Background
Currently, CPython’s internal bytecode format stores instructions with no args as 1 byte, instructions with small args as 3 bytes, and instructions with large args as 6 bytes (actually, a 3-byte EXTENDED_ARG
followed by a 3-byte real instruction). While bytecode is implementation-specific, many other implementations (PyPy, MicroPython, …) use CPython’s bytecode format, or variations on it.
Python exposes as much of this as possible to user code. For example, you can write a decorator that takes a function’s __code__
member, access its co_code
bytecode string and other attributes, build a different code object, and replace the function’s __code__
. Or you can build an import hook that takes the top-level module code returned by compile
(and all the code objects stored in co_consts
for the top-level object or recursively in any of the nested objects), builds up a different one, and returns that as the module’s actual code.

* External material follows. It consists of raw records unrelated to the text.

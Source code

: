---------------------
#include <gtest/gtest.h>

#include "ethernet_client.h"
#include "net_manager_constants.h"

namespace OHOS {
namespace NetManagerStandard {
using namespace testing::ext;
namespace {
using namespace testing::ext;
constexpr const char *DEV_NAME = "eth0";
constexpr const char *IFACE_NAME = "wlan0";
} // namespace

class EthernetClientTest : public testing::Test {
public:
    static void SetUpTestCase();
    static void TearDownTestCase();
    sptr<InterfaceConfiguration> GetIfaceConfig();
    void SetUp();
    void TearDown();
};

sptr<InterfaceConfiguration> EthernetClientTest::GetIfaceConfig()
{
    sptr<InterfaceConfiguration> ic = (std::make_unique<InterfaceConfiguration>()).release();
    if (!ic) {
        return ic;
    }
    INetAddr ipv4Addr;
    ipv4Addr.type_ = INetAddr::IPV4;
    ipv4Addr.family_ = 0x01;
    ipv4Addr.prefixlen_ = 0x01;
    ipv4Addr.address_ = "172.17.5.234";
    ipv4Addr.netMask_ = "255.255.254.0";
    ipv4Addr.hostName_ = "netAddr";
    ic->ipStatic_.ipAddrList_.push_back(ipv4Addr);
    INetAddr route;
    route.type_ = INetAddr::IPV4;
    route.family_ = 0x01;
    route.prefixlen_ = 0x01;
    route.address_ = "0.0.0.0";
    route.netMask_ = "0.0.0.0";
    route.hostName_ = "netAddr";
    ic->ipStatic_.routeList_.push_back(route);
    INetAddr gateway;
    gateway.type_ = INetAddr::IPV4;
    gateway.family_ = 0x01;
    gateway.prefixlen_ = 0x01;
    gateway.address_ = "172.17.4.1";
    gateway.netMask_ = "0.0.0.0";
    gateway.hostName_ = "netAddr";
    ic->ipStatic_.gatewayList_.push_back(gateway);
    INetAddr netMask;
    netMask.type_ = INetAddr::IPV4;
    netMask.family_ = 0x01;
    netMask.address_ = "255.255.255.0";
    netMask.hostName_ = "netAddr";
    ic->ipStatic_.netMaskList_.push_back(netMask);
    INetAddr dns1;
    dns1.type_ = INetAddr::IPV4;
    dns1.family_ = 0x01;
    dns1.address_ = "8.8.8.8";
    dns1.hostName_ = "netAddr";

And this isn’t just a nifty feature for playing around with Python’s internals without having to hack up the interpreter; there’s real-life production code that depends on doing this kind of stuff to code objects.

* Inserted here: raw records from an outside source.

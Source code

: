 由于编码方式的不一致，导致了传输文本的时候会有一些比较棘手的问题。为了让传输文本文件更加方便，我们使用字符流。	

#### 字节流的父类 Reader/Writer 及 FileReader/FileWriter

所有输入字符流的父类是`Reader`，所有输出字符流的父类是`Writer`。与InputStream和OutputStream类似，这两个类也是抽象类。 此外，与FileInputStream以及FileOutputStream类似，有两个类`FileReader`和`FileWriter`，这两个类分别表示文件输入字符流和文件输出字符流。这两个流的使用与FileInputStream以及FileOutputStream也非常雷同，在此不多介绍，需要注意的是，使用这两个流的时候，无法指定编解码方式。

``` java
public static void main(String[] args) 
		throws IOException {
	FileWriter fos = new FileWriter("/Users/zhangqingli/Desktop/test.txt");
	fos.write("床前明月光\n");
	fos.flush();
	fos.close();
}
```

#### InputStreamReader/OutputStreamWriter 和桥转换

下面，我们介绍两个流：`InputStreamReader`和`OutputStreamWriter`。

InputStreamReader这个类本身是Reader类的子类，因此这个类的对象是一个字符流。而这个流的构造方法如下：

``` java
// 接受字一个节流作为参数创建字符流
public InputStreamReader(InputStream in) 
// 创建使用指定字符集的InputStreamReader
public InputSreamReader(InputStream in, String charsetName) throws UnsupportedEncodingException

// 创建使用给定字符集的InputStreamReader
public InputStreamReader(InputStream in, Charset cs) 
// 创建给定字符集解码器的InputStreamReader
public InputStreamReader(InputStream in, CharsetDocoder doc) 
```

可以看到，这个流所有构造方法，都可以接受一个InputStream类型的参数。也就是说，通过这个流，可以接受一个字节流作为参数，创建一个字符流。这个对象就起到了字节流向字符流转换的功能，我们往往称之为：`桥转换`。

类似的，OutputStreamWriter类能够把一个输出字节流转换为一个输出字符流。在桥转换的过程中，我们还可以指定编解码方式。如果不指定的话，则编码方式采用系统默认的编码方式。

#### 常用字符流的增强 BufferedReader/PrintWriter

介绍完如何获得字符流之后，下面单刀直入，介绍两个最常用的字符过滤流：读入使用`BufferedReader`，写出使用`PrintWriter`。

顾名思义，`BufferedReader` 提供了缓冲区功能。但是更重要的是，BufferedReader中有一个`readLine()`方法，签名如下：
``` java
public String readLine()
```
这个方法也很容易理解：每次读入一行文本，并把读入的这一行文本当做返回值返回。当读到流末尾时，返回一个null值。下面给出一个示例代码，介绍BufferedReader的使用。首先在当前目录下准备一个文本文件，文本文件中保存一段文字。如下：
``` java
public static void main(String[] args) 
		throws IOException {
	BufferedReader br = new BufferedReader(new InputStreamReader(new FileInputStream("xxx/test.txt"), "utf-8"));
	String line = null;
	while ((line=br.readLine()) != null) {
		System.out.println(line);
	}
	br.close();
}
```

Making CPython bytecode format less brittle
There have been a few proposals to change the internal format: e.g., “wordcode” stores most instructions as 2 bytes (using EXTENDED_ARGS
for 4 or 6 bytes when needed), while “packed ops” steals bits from the opcode to store very small args for certain ops (e.g., LOAD_CONST_2
can be stored as 1 byte instead of 3). Such proposals would obviously break all code that depends on bytecode. Guido suggested on python-dev that it would need two Python versions (so 3.7, if we finished wordcode
today) before we could release such a breaking change; I’m not sure even that would be enough time.
Similarly, while some other implementations use essentially the same format as CPython, they’re not all actually compatible. For example, for compactness, MicroPython changes most non-jump instructions are 2 bytes instead of 3, which breaks almost any code that even inspects bytecode, much less tries to modify it.

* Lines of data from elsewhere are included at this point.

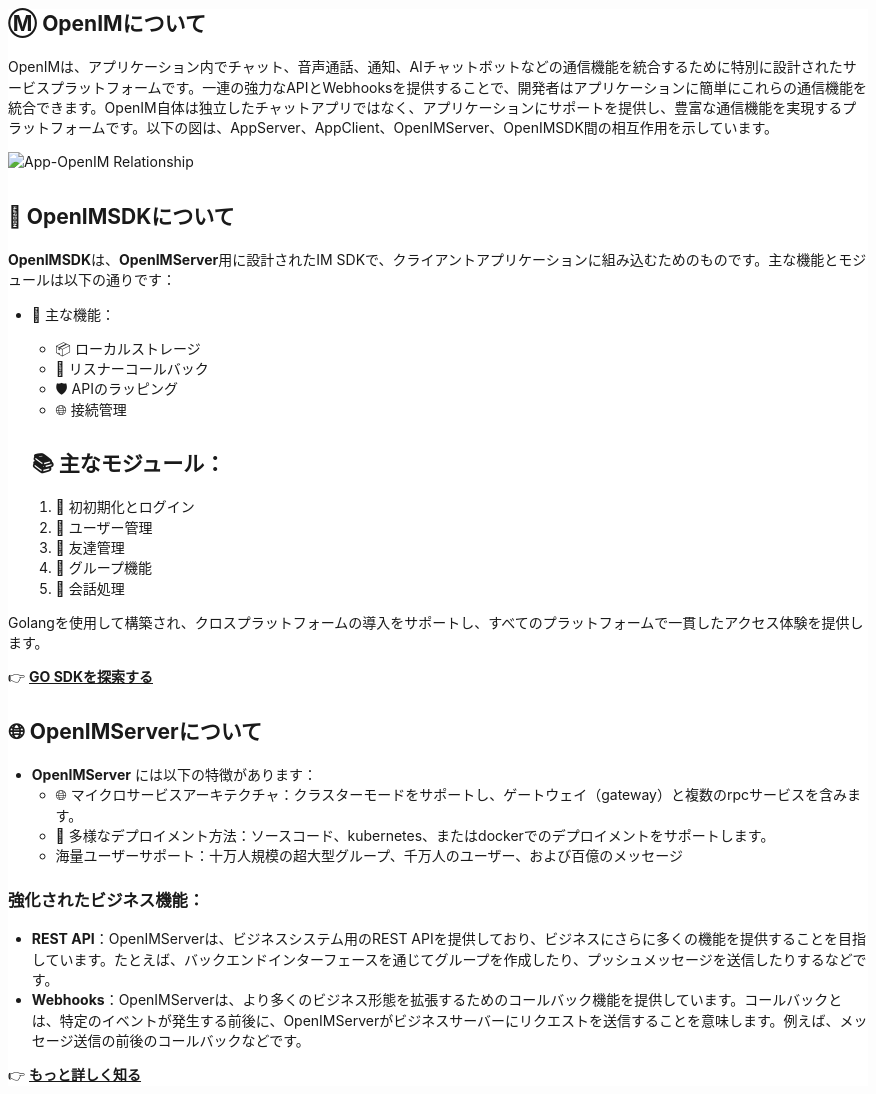 
</div>

</p>


## Ⓜ️ OpenIMについて

OpenIMは、アプリケーション内でチャット、音声通話、通知、AIチャットボットなどの通信機能を統合するために特別に設計されたサービスプラットフォームです。一連の強力なAPIとWebhooksを提供することで、開発者はアプリケーションに簡単にこれらの通信機能を統合できます。OpenIM自体は独立したチャットアプリではなく、アプリケーションにサポートを提供し、豊富な通信機能を実現するプラットフォームです。以下の図は、AppServer、AppClient、OpenIMServer、OpenIMSDK間の相互作用を示しています。



![App-OpenIM Relationship](../images/oepnim-design.png)

## 🚀 OpenIMSDKについて

 **OpenIMSDK**は、**OpenIMServer**用に設計されたIM SDKで、クライアントアプリケーションに組み込むためのものです。主な機能とモジュールは以下の通りです：

+ 🌟 主な機能：

  - 📦  ローカルストレージ
  - 🔔 リスナーコールバック
  - 🛡️ APIのラッピング
  - 🌐 接続管理

  ## 📚 主なモジュール：

  1. 🚀 初初期化とログイン
  2. 👤 ユーザー管理
  3. 👫 友達管理
  4. 🤖 グループ機能
  5. 💬 会話処理

Golangを使用して構築され、クロスプラットフォームの導入をサポートし、すべてのプラットフォームで一貫したアクセス体験を提供します。

👉 **[GO SDKを探索する](https://github.com/openimsdk/openim-sdk-core)**

## 🌐 OpenIMServerについて

+ **OpenIMServer** には以下の特徴があります：
  - 🌐 マイクロサービスアーキテクチャ：クラスターモードをサポートし、ゲートウェイ（gateway）と複数のrpcサービスを含みます。
  - 🚀 多様なデプロイメント方法：ソースコード、kubernetes、またはdockerでのデプロイメントをサポートします。
  - 海量ユーザーサポート：十万人規模の超大型グループ、千万人のユーザー、および百億のメッセージ

### 強化されたビジネス機能：

+ **REST API**：OpenIMServerは、ビジネスシステム用のREST APIを提供しており、ビジネスにさらに多くの機能を提供することを目指しています。たとえば、バックエンドインターフェースを通じてグループを作成したり、プッシュメッセージを送信したりするなどです。
+ **Webhooks**：OpenIMServerは、より多くのビジネス形態を拡張するためのコールバック機能を提供しています。コールバックとは、特定のイベントが発生する前後に、OpenIMServerがビジネスサーバーにリクエストを送信することを意味します。例えば、メッセージ送信の前後のコールバックなどです。

👉 **[もっと詳しく知る](https://docs.openim.io/guides/introduction/product)**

One of the replies to Guido suggested, “Maybe we should have a standard portable assembly format for bytecode”. If we had that, it would remain consistent across most internal changes, even as radical as bytecode to wordcode, and would be portable between CPython and MicroPython. If we could get such a format into 3.6, I think it would definitely be reasonable for a radical change like wordcode to go into 3.7 as Guido suggests—and maybe even for any future changes to take place over a single version instead of two.
Making bytecode processors easier to write
Separately, as part of the discussion on PEP 511, which adds a new API for directly processing code objects, I suggested that it would be a lot simpler to write such processors, and also simpler for the compiler, if it used some “unpacked bytecode” format that’s easier to work with.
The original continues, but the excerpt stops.